Pourquoi, elle aussi, paraissait-elle triste ? Avait-elle senti mon désarroi ? Elle ressentait fortement tout ce qui m’agitait. Je cherchai le sommeil, mais j’eus beau fermer les yeux et me contraindre à l’immobilité, l’image de mon père sous la lampe-tempête ne me quittait pas : mon père qui m’avait paru brusquement si vieilli, lui qui était si jeune, si alerte, plus jeune et plus vif que nous tous et qui ne se laissait distancer par personne à la course, qui avait des jambes plus rapides que nos jeunes jambes … « Père! … Père! … me répétais-je. Père, que dois-je faire pour bien faire? … » Et je pleurais silencieusement, je m’endormis en pleurant.

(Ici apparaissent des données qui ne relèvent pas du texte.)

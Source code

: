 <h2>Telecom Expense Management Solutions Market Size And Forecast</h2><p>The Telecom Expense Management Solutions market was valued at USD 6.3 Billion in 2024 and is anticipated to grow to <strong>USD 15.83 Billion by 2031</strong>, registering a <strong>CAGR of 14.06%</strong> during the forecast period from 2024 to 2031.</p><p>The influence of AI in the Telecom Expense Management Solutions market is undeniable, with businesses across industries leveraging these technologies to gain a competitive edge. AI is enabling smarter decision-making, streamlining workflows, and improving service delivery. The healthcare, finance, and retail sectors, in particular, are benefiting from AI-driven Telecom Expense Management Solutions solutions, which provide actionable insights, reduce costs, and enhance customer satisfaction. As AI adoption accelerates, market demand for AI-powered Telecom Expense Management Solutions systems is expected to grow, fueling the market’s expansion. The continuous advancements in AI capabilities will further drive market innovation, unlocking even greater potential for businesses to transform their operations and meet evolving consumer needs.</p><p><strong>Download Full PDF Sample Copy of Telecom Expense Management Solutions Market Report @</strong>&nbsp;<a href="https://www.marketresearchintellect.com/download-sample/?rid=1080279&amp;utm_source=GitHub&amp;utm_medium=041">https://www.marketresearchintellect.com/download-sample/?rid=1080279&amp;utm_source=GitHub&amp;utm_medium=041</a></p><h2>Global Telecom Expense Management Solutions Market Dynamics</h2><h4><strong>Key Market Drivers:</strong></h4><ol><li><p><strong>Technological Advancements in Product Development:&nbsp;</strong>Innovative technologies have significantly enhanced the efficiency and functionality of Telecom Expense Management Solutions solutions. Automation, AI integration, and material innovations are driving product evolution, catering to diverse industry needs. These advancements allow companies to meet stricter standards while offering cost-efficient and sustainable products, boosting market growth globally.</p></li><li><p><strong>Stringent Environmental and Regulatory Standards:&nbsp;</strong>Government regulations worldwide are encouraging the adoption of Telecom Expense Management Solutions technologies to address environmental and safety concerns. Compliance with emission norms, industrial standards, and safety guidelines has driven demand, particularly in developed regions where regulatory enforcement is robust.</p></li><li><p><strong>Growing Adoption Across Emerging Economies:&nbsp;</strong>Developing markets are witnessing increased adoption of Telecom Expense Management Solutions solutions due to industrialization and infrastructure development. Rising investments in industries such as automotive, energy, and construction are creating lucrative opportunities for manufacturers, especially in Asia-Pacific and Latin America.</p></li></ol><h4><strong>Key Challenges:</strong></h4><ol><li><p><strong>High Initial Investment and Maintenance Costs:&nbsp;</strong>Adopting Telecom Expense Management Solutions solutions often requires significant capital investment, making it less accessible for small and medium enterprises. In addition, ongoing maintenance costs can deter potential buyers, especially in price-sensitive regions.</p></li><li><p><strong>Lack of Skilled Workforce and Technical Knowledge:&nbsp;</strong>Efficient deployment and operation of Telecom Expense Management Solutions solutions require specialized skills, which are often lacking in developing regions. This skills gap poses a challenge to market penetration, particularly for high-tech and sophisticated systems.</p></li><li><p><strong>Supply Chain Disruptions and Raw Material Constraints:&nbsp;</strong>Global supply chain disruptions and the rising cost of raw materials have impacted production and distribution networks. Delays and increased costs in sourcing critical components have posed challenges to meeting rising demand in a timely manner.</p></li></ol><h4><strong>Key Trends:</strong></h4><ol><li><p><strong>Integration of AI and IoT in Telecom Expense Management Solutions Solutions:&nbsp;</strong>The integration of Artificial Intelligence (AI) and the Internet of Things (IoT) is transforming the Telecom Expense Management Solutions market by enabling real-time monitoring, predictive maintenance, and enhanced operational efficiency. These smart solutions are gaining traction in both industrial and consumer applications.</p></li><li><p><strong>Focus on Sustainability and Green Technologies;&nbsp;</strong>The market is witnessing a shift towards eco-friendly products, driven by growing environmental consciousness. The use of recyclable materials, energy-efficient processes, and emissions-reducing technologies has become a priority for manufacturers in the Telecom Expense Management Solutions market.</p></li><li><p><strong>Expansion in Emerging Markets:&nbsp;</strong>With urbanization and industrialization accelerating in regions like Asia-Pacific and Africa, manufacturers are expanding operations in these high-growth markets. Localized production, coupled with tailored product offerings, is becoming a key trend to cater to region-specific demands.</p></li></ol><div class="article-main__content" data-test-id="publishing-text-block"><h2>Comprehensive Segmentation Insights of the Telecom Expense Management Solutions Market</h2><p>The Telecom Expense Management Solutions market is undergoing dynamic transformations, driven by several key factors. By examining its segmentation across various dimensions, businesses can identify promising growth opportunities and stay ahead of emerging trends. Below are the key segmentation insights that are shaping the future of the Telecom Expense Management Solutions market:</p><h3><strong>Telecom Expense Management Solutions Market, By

Par la suite, il ne fut plus question entre nous du petit serpent noir : mon père m’en avait parlé pour la première et la dernière fois. Mais, dès lors, sitôt que j’apercevais le petit serpent, je courais m’asseoir dans l’atelier. Je regardais le serpent se glisser par le trou de la paroi. Comme averti de sa présence, mon père à l’instant tournait le regard vers la paroi et souriait. Le serpent se dirigeait droit sur lui, en ouvrant la gueule. Quand il était à portée, mon père le caressait avec la main, et le serpent acceptait sa caresse par un frémissement de tout le corps ; jamais je ne vis le petit serpent tenter de lui faire le moindre mal. Cette caresse et le frémissement qui y répondait — mais je devrais dire: cette caresse qui appelait et le frémissement qui y répondait — me jetaient chaque fois dans une inexprimable confusion: je pensais à je ne sais quelle mystérieuse conversation ; la main interrogeait, le frémissement répondait …
Oui, c’était comme une conversation. Est-ce que moi aussi, un jour, je converserais de cette sorte ? Mais non ; je continuais d’aller à l’école ! Pourtant j’aurais voulu, j’aurais tant voulu poser à mon tour ma main sur le serpent, comprendre, écouter à mon tour ce frémissement, mais j’ignorais comment le serpent eût accueilli ma main et je ne pensais pas qu’il eût maintenant rien à me confier, je craignais bien qu’il n’eut rien à me confier jamais …
Quand mon père jugeait qu’il avait assez caressé le petit animal, il le laissait ; le serpent alors se lovait sous un des bords de la peau de mouton sur laquelle mon père était assis, face à son enclume.